3 F.4th 595
2d Cir.2021Background:
- Homaidan took two direct-to-consumer private "Tuition Answer" loans from Sallie Mae/Navient while attending Emerson College; proceeds were paid directly to him and exceeded tuition costs.
- He filed Chapter 7 and received a general discharge order that did not specify which debts were discharged; the order referenced that most student loans are nondischargeable.
- After the case closed, Navient sought repayment; Homaidan paid in full, then reopened the bankruptcy to sue Navient for violating the discharge order and to seek class relief.

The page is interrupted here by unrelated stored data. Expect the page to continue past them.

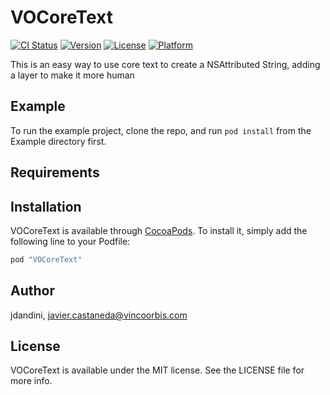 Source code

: # VOCoreText

[![CI Status](http://img.shields.io/travis/jdandini/VOCoreText.svg?style=flat)](https://travis-ci.org/jdandini/VOCoreText)
[![Version](https://img.shields.io/cocoapods/v/VOCoreText.svg?style=flat)](http://cocoapods.org/pods/VOCoreText)
[![License](https://img.shields.io/cocoapods/l/VOCoreText.svg?style=flat)](http://cocoapods.org/pods/VOCoreText)
[![Platform](https://img.shields.io/cocoapods/p/VOCoreText.svg?style=flat)](http://cocoapods.org/pods/VOCoreText)

This is an easy way to use core text to create a NSAttributed String, adding a layer to make it more human

## Example

To run the example project, clone the repo, and run `pod install` from the Example directory first.

## Requirements

## Installation

VOCoreText is available through [CocoaPods](http://cocoapods.org). To install
it, simply add the following line to your Podfile:

```ruby
pod "VOCoreText"
```

## Author

jdandini, javier.castaneda@vincoorbis.com

## License

VOCoreText is available under the MIT license. See the LICENSE file for more info.

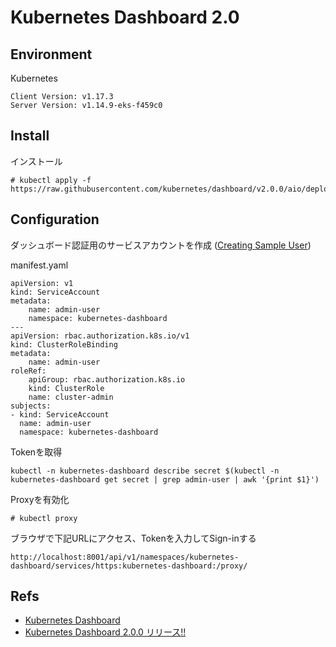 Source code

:# Kubernetes Dashboard 2.0

## Environment

Kubernetes
```
Client Version: v1.17.3
Server Version: v1.14.9-eks-f459c0
```

## Install

インストール
```
# kubectl apply -f https://raw.githubusercontent.com/kubernetes/dashboard/v2.0.0/aio/deploy/recommended.yaml
```

## Configuration

ダッシュボード認証用のサービスアカウントを作成 ([Creating Sample User](https://github.com/kubernetes/dashboard/blob/master/docs/user/access-control/creating-sample-user.md))

manifest.yaml
```
apiVersion: v1
kind: ServiceAccount
metadata:
    name: admin-user
    namespace: kubernetes-dashboard
---
apiVersion: rbac.authorization.k8s.io/v1
kind: ClusterRoleBinding
metadata:
    name: admin-user
roleRef:
    apiGroup: rbac.authorization.k8s.io
    kind: ClusterRole
    name: cluster-admin
subjects:
- kind: ServiceAccount
  name: admin-user
  namespace: kubernetes-dashboard
```

Tokenを取得
```
kubectl -n kubernetes-dashboard describe secret $(kubectl -n kubernetes-dashboard get secret | grep admin-user | awk '{print $1}')
```

Proxyを有効化
```
# kubectl proxy
```

ブラウザで下記URLにアクセス、Tokenを入力してSign-inする
```
http://localhost:8001/api/v1/namespaces/kubernetes-dashboard/services/https:kubernetes-dashboard:/proxy/
```

## Refs

- [Kubernetes Dashboard](https://github.com/kubernetes/dashboard)
- [Kubernetes Dashboard 2.0.0 リリース!!](https://shu-mutou.github.io/slideshow.html?md=/slides/kd200ja.md&title=Kubernetes-Dashboard-2.0.0-released&theme=https://shu-mutou.github.io/revealjs-custom-jp.css#/)
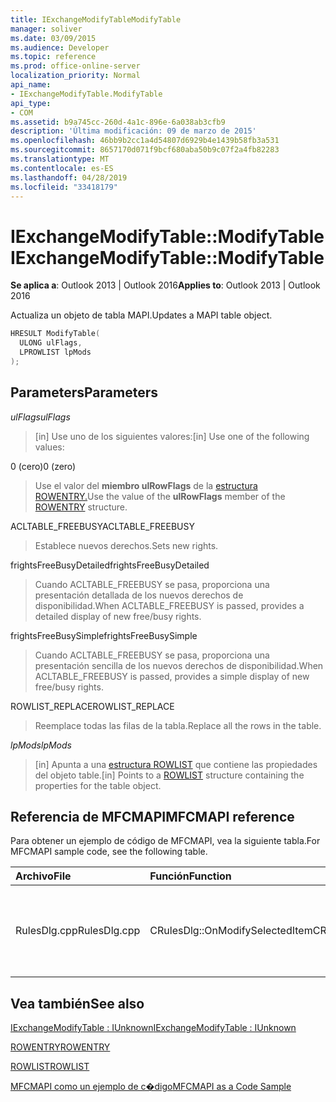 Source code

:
 ```yaml
---
title: IExchangeModifyTableModifyTable
manager: soliver
ms.date: 03/09/2015
ms.audience: Developer
ms.topic: reference
ms.prod: office-online-server
localization_priority: Normal
api_name:
- IExchangeModifyTable.ModifyTable
api_type:
- COM
ms.assetid: b9a745cc-260d-4a1c-896e-6a038ab3cfb9
description: 'Última modificación: 09 de marzo de 2015'
ms.openlocfilehash: 46bb9b2cc1a4d54807d6929b4e1439b58fb3a531
ms.sourcegitcommit: 8657170d071f9bcf680aba50b9c07f2a4fb82283
ms.translationtype: MT
ms.contentlocale: es-ES
ms.lasthandoff: 04/28/2019
ms.locfileid: "33418179"
---
```

# <a name="iexchangemodifytablemodifytable"></a><span data-ttu-id="30d7c-103">IExchangeModifyTable::ModifyTable</span><span class="sxs-lookup"><span data-stu-id="30d7c-103">IExchangeModifyTable::ModifyTable</span></span>

  
  
<span data-ttu-id="30d7c-104">**Se aplica a**: Outlook 2013 | Outlook 2016</span><span class="sxs-lookup"><span data-stu-id="30d7c-104">**Applies to**: Outlook 2013 | Outlook 2016</span></span> 
  
<span data-ttu-id="30d7c-105">Actualiza un objeto de tabla MAPI.</span><span class="sxs-lookup"><span data-stu-id="30d7c-105">Updates a MAPI table object.</span></span>
  
```cpp
HRESULT ModifyTable( 
  ULONG ulFlags, 
  LPROWLIST lpMods 
); 

```

## <a name="parameters"></a><span data-ttu-id="30d7c-106">Parameters</span><span class="sxs-lookup"><span data-stu-id="30d7c-106">Parameters</span></span>

 <span data-ttu-id="30d7c-107">_ulFlags_</span><span class="sxs-lookup"><span data-stu-id="30d7c-107">_ulFlags_</span></span>
  
> <span data-ttu-id="30d7c-108">[in] Use uno de los siguientes valores:</span><span class="sxs-lookup"><span data-stu-id="30d7c-108">[in] Use one of the following values:</span></span> 
    
<span data-ttu-id="30d7c-109">0 (cero)</span><span class="sxs-lookup"><span data-stu-id="30d7c-109">0 (zero)</span></span>
  
> <span data-ttu-id="30d7c-110">Use el valor del **miembro ulRowFlags** de la [estructura ROWENTRY.](rowentry.md)</span><span class="sxs-lookup"><span data-stu-id="30d7c-110">Use the value of the **ulRowFlags** member of the [ROWENTRY](rowentry.md) structure.</span></span> 
    
<span data-ttu-id="30d7c-111">ACLTABLE_FREEBUSY</span><span class="sxs-lookup"><span data-stu-id="30d7c-111">ACLTABLE_FREEBUSY</span></span>
  
> <span data-ttu-id="30d7c-112">Establece nuevos derechos.</span><span class="sxs-lookup"><span data-stu-id="30d7c-112">Sets new rights.</span></span>
    
<span data-ttu-id="30d7c-113">frightsFreeBusyDetailed</span><span class="sxs-lookup"><span data-stu-id="30d7c-113">frightsFreeBusyDetailed</span></span>
  
> <span data-ttu-id="30d7c-114">Cuando ACLTABLE_FREEBUSY se pasa, proporciona una presentación detallada de los nuevos derechos de disponibilidad.</span><span class="sxs-lookup"><span data-stu-id="30d7c-114">When ACLTABLE_FREEBUSY is passed, provides a detailed display of new free/busy rights.</span></span>
    
<span data-ttu-id="30d7c-115">frightsFreeBusySimple</span><span class="sxs-lookup"><span data-stu-id="30d7c-115">frightsFreeBusySimple</span></span>
  
> <span data-ttu-id="30d7c-116">Cuando ACLTABLE_FREEBUSY se pasa, proporciona una presentación sencilla de los nuevos derechos de disponibilidad.</span><span class="sxs-lookup"><span data-stu-id="30d7c-116">When ACLTABLE_FREEBUSY is passed, provides a simple display of new free/busy rights.</span></span>
    
<span data-ttu-id="30d7c-117">ROWLIST_REPLACE</span><span class="sxs-lookup"><span data-stu-id="30d7c-117">ROWLIST_REPLACE</span></span>
  
> <span data-ttu-id="30d7c-118">Reemplace todas las filas de la tabla.</span><span class="sxs-lookup"><span data-stu-id="30d7c-118">Replace all the rows in the table.</span></span>
    
 <span data-ttu-id="30d7c-119">_lpMods_</span><span class="sxs-lookup"><span data-stu-id="30d7c-119">_lpMods_</span></span>
  
> <span data-ttu-id="30d7c-120">[in] Apunta a una [estructura ROWLIST](rowlist.md) que contiene las propiedades del objeto table.</span><span class="sxs-lookup"><span data-stu-id="30d7c-120">[in] Points to a [ROWLIST](rowlist.md) structure containing the properties for the table object.</span></span> 
    
## <a name="mfcmapi-reference"></a><span data-ttu-id="30d7c-121">Referencia de MFCMAPI</span><span class="sxs-lookup"><span data-stu-id="30d7c-121">MFCMAPI reference</span></span>

<span data-ttu-id="30d7c-122">Para obtener un ejemplo de código de MFCMAPI, vea la siguiente tabla.</span><span class="sxs-lookup"><span data-stu-id="30d7c-122">For MFCMAPI sample code, see the following table.</span></span>
  
|<span data-ttu-id="30d7c-123">**Archivo**</span><span class="sxs-lookup"><span data-stu-id="30d7c-123">**File**</span></span>|<span data-ttu-id="30d7c-124">**Función**</span><span class="sxs-lookup"><span data-stu-id="30d7c-124">**Function**</span></span>|<span data-ttu-id="30d7c-125">**Comentario**</span><span class="sxs-lookup"><span data-stu-id="30d7c-125">**Comment**</span></span>|
|:-----|:-----|:-----|
|<span data-ttu-id="30d7c-126">RulesDlg.cpp</span><span class="sxs-lookup"><span data-stu-id="30d7c-126">RulesDlg.cpp</span></span>  <br/> |<span data-ttu-id="30d7c-127">CRulesDlg::OnModifySelectedItem</span><span class="sxs-lookup"><span data-stu-id="30d7c-127">CRulesDlg::OnModifySelectedItem</span></span>  <br/> |<span data-ttu-id="30d7c-128">MFCMAPI usa el **método IExchangeModifyTable::ModifyTable** para escribir una regla modificada en la tabla de reglas.</span><span class="sxs-lookup"><span data-stu-id="30d7c-128">MFCMAPI uses the **IExchangeModifyTable::ModifyTable** method to write a modified rule back to the table of rules.</span></span>  <br/> |
   
## <a name="see-also"></a><span data-ttu-id="30d7c-129">Vea también</span><span class="sxs-lookup"><span data-stu-id="30d7c-129">See also</span></span>



[<span data-ttu-id="30d7c-130">IExchangeModifyTable : IUnknown</span><span class="sxs-lookup"><span data-stu-id="30d7c-130">IExchangeModifyTable : IUnknown</span></span>](iexchangemodifytableiunknown.md)
  
[<span data-ttu-id="30d7c-131">ROWENTRY</span><span class="sxs-lookup"><span data-stu-id="30d7c-131">ROWENTRY</span></span>](rowentry.md)
  
[<span data-ttu-id="30d7c-132">ROWLIST</span><span class="sxs-lookup"><span data-stu-id="30d7c-132">ROWLIST</span></span>](rowlist.md)


[<span data-ttu-id="30d7c-133">MFCMAPI como un ejemplo de c�digo</span><span class="sxs-lookup"><span data-stu-id="30d7c-133">MFCMAPI as a Code Sample</span></span>](mfcmapi-as-a-code-sample.md)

- The bankruptcy court denied Navient’s motion to dismiss, concluding 11 U.S.C. § 523(a)(8)(A)(ii) ("obligation to repay funds received as an educational benefit, scholarship, or stipend") did not cover private student loans.
- The district court certified the issue for interlocutory appeal to the Second Circuit, which reviewed the statutory interpretation de novo.

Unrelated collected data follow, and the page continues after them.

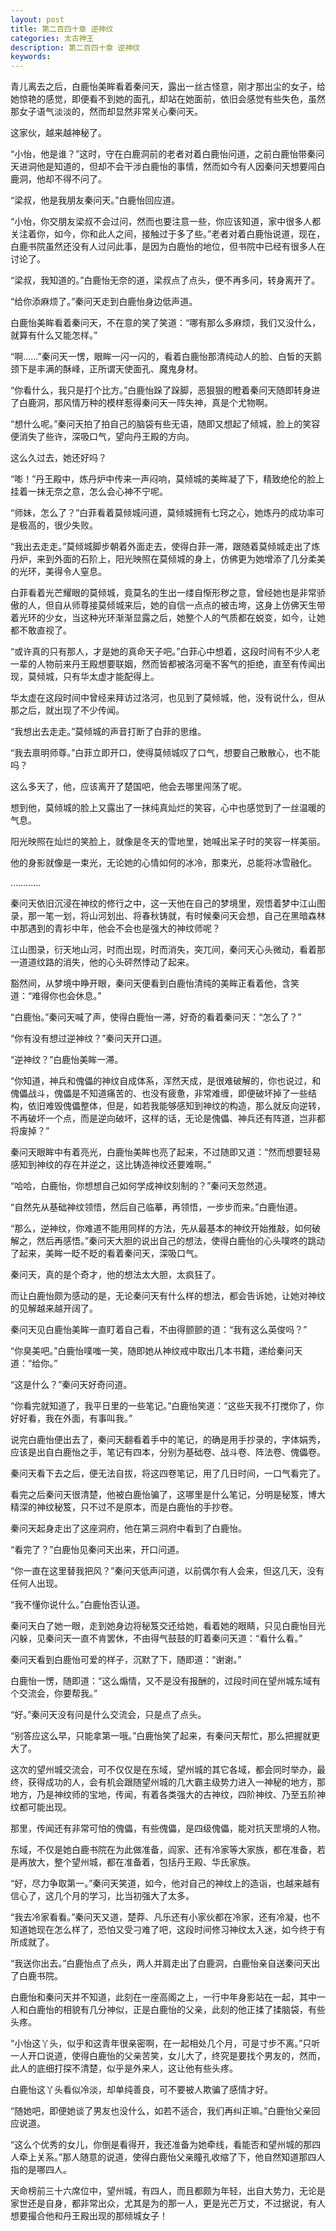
 ```yaml
---
layout: post
title: 第二百四十章 逆神纹
categories: 太古神王
description: 第二百四十章 逆神纹
keywords:
---
```


青儿离去之后，白鹿怡美眸看着秦问天，露出一丝古怪意，刚才那出尘的女子，给她惊艳的感觉，即便看不到她的面孔，却站在她面前，依旧会感觉有些失色，虽然那女子语气淡淡的，然而却显然非常关心秦问天。

这家伙，越来越神秘了。

“小怡，他是谁？”这时，守在白鹿洞前的老者对着白鹿怡问道，之前白鹿怡带秦问天进洞他是知道的，但却不会干涉白鹿怡的事情，然而如今有人因秦问天想要闯白鹿洞，他却不得不问了。

“梁叔，他是我朋友秦问天。”白鹿怡回应道。

“小怡，你交朋友梁叔不会过问，然而也要注意一些，你应该知道，家中很多人都关注着你，如今，你和此人之间，接触过于多了些。”老者对着白鹿怡说道，现在，白鹿书院虽然还没有人过问此事，是因为白鹿怡的地位，但书院中已经有很多人在讨论了。

“梁叔，我知道的。”白鹿怡无奈的道，梁叔点了点头，便不再多问，转身离开了。

“给你添麻烦了。”秦问天走到白鹿怡身边低声道。

白鹿怡美眸看着秦问天，不在意的笑了笑道：“哪有那么多麻烦，我们又没什么，就算有什么又能怎样。”

“啊……”秦问天一愣，眼眸一闪一闪的，看着白鹿怡那清纯动人的脸、白皙的天鹅颈下是丰满的酥峰，正所谓天使面孔、魔鬼身材。

“你看什么，我只是打个比方。”白鹿怡跺了跺脚，恶狠狠的瞪着秦问天随即转身进了白鹿洞，那风情万种的模样惹得秦问天一阵失神，真是个尤物啊。

“想什么呢。”秦问天拍了拍自己的脑袋有些无语，随即又想起了倾城，脸上的笑容便消失了些许，深吸口气，望向丹王殿的方向。

这么久过去，她还好吗？

“嘭！”丹王殿中，炼丹炉中传来一声闷响，莫倾城的美眸凝了下，精致绝伦的脸上挂着一抹无奈之意，怎么会心神不宁呢。

“师妹，怎么了？”白菲看着莫倾城问道，莫倾城拥有七窍之心，她炼丹的成功率可是极高的，很少失败。

“我出去走走。”莫倾城脚步朝着外面走去，使得白菲一滞，跟随着莫倾城走出了炼丹炉，来到外面的石阶上，阳光映照在莫倾城的身上，仿佛更为她增添了几分柔美的光环，美得令人窒息。

白菲看着光芒耀眼的莫倾城，竟莫名的生出一缕自惭形秽之意，曾经她也是非常骄傲的人，但自从师尊接莫倾城来后，她的自信一点点的被击垮，这身上仿佛天生带着光环的少女，当这种光环渐渐显露之后，她整个人的气质都在蜕变，如今，让她都不敢直视了。

“或许真的只有那人，才是她的真命天子吧。”白菲心中想着，这段时间有不少人老一辈的人物前来丹王殿想要联姻，然而皆都被洛河毫不客气的拒绝，直至有传闻出现，莫倾城，只有华太虚才能配得上。

华太虚在这段时间中曾经来拜访过洛河，也见到了莫倾城，他，没有说什么，但从那之后，就出现了不少传闻。

“我想出去走走。”莫倾城的声音打断了白菲的思维。

“我去禀明师尊。”白菲立即开口，使得莫倾城叹了口气，想要自己散散心，也不能吗？

这么多天了，他，应该离开了楚国吧，他会去哪里闯荡了呢。

想到他，莫倾城的脸上又露出了一抹纯真灿烂的笑容，心中也感觉到了一丝温暖的气息。

阳光映照在灿烂的笑脸上，就像是冬天的雪地里，她喊出呆子时的笑容一样美丽。

他的身影就像是一束光，无论她的心情如何的冰冷，那束光，总能将冰雪融化。

…………

秦问天依旧沉浸在神纹的修行之中，这一天他在自己的梦境里，观悟着梦中江山图录，那一笔一划，将山河划出、将春秋铸就，有时候秦问天会想，自己在黑暗森林中那遇到的青衫中年，他会不会也是强大的神纹师呢？

江山图录，衍天地山河，时而出现，时而消失，突兀间，秦问天心头微动，看着那一道道纹路的消失，他的心头砰然悸动了起来。

豁然间，从梦境中睁开眼，秦问天便看到白鹿怡清纯的美眸正看着他，含笑道：“难得你也会休息。”

“白鹿怡。”秦问天喊了声，使得白鹿怡一滞，好奇的看着秦问天：“怎么了？”

“你有没有想过逆神纹？”秦问天开口道。

“逆神纹？”白鹿怡美眸一滞。

“你知道，神兵和傀儡的神纹自成体系，浑然天成，是很难破解的，你也说过，和傀儡战斗，傀儡是不知道痛苦的、也没有疲惫，非常难缠，即便破坏掉了一些结构，依旧难毁傀儡整体，但是，如若我能够感知到神纹的构造，那么就反向逆转，不再破坏一个点，而是逆向破坏，这样的话，无论是傀儡、神兵还有阵道，岂非都将废掉？”

秦问天眼眸中有着亮光，白鹿怡美眸也亮了起来，不过随即又道：“然而想要轻易感知到神纹的存在并逆之，这比铸造神纹还要难啊。”

“哈哈，白鹿怡，你想想自己如何学成神纹刻制的？”秦问天忽然道。

“自然先从基础神纹领悟，然后自己临摹，再领悟，一步步而来。”白鹿怡道。

“那么，逆神纹，你难道不能用同样的方法，先从最基本的神纹开始推敲，如何破解之，然后再感悟。”秦问天大胆的说出自己的想法，使得白鹿怡的心头噗咚的跳动了起来，美眸一眨不眨的看着秦问天，深吸口气。

秦问天，真的是个奇才，他的想法太大胆，太疯狂了。

而让白鹿怡颇为感动的是，无论秦问天有什么样的想法，都会告诉她，让她对神纹的见解越来越开阔了。

秦问天见白鹿怡美眸一直盯着自己看，不由得颤颤的道：“我有这么英俊吗？”

“你臭美吧。”白鹿怡噗嗤一笑，随即她从神纹戒中取出几本书籍，递给秦问天道：“给你。”

“这是什么？”秦问天好奇问道。

“你看完就知道了，我平日里的一些笔记。”白鹿怡笑道：“这些天我不打搅你了，你好好看，我在外面，有事叫我。”

说完白鹿怡便出去了，秦问天翻看着手中的笔记，的确是用手抄录的，字体娟秀，应该是出自白鹿怡之手，笔记有四本，分别为基础卷、战斗卷、阵法卷、傀儡卷。

秦问天看下去之后，便无法自拔，将这四卷笔记，用了几日时间，一口气看完了。

看完之后秦问天很清楚，他被白鹿怡骗了，这哪里是什么笔记，分明是秘笈，博大精深的神纹秘笈，只不过不是原本，而是白鹿怡的手抄卷。

秦问天起身走出了这座洞府，他在第三洞府中看到了白鹿怡。

“看完了？”白鹿怡见秦问天出来，开口问道。

“你一直在这里替我把风？”秦问天低声问道，以前偶尔有人会来，但这几天，没有任何人出现。

“我不懂你说什么。”白鹿怡否认道。

秦问天白了她一眼，走到她身边将秘笈交还给她，看着她的眼睛，只见白鹿怡目光闪躲，见秦问天一直不肯罢休，不由得气鼓鼓的盯着秦问天道：“看什么看。”

秦问天看到白鹿怡可爱的样子，沉默了下，随即道：“谢谢。”

白鹿怡一愣，随即道：“这么煽情，又不是没有报酬的，过段时间在望州城东域有个交流会，你要帮我。”

“好。”秦问天没有问是什么交流会，只是点了点头。

“别答应这么早，只能拿第一哦。”白鹿怡笑了起来，有秦问天帮忙，那么把握就更大了。

这次的望州城交流会，可不仅仅是在东域，望州城的其它各域，都会同时举办，最终，获得成功的人，会有机会跟随望州城的几大霸主级势力进入一神秘的地方，那地方，乃是神纹师的宝地，传闻，有着各类强大的古神纹，四阶神纹、乃至五阶神纹都可能出现。

那里，传闻还有非常可怕的傀儡，有些傀儡，是四级傀儡，能对抗天罡境的人物。

东域，不仅是她白鹿书院在为此做准备，阎家、还有冷家等大家族，都在准备，若是再放大，整个望州城，都在准备着，包括丹王殿、华氏家族。

“好，尽力争取第一。”秦问天笑道，如今，他对自己的神纹上的造诣，也越来越有信心了，这几个月的学习，比当初强大了太多。

“我去冷家看看。”秦问天又道，楚莽、凡乐还有小家伙都在冷家，还有冷凝，也不知道她现在怎么样了，恐怕又受刁难了吧，这段时间修习神纹太入迷，如今终于有所成就了。

“我送你出去。”白鹿怡点了点头，两人并肩走出了白鹿洞，白鹿怡亲自送秦问天出了白鹿书院。

白鹿怡和秦问天并不知道，此刻在一座高阁之上，一行中年身影站在一起，其中一人和白鹿怡的相貌有几分神似，正是白鹿怡的父亲，此刻的他正揉了揉脑袋，有些头疼。

“小怡这丫头，似乎和这青年很亲密啊，在一起相处几个月，可是寸步不离。”只听一人开口说道，使得白鹿怡的父亲苦笑，女儿大了，终究是要找个男友的，然而，此人的底细打探不清楚，似乎是外来人，这让他有些头疼。

白鹿怡这丫头看似冷淡，却单纯善良，可不要被人欺骗了感情才好。

“随她吧，即便她谈了男友也没什么，如若不适合，我们再纠正嘛。”白鹿怡父亲回应说道。

“这么个优秀的女儿，你倒是看得开，我还准备为她牵线，看能否和望州城的那四人牵上关系。”那人随意的说道，使得白鹿怡父亲瞳孔收缩了下，他自然知道那四人指的是哪四人。

天命榜前三十六席位中，望州城，有四人，而且都颇为年轻，出自大势力，无论是家世还是自身，都非常出众，尤其是为的那一人，更是光芒万丈，不过据说，有人想要撮合他和丹王殿出现的那倾城女子！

- The Second Circuit affirmed: § 523(a)(8)(A)(ii) is best read narrowly to cover conditional grant-type obligations (e.g., scholarships, stipends, service-conditioned grants), not ordinary private student loans.
Issues:
| Issue | Plaintiff's Argument | Defendant's Argument | Held |
|---|---|---|---|
| Whether a private, direct-to-consumer student loan is an "obligation to repay funds received as an educational benefit" under 11 U.S.C. § 523(a)(8)(A)(ii) | Homaidan: "educational benefit" is narrower—refers to conditional grants/scholarships/stipends, not ordinary private loans | Navient: the phrase covers loans used to pay for education; thus private student loans are excepted from discharge | Held: Court rejects Navient; § 523(a)(8)(A)(ii) does not sweep in ordinary private student loans and should be read in harmony with neighboring subsections and canons of construction |
| Whether Navient is estopped from advancing a broad interpretation because it previously lost similar cases | Homaidan: Navient previously argued and lost, so it should be estopped | Navient: not estopped; may advance its interpretation here | Held: Court declines to apply offensive collateral estoppel to bar Navient from arguing its statutory interpretation theory |
Key Cases Cited
- Saks v. Franklin Covey Co., 316 F.3d 337 (2d Cir. 2003) (statutory interpretation starts with text and context)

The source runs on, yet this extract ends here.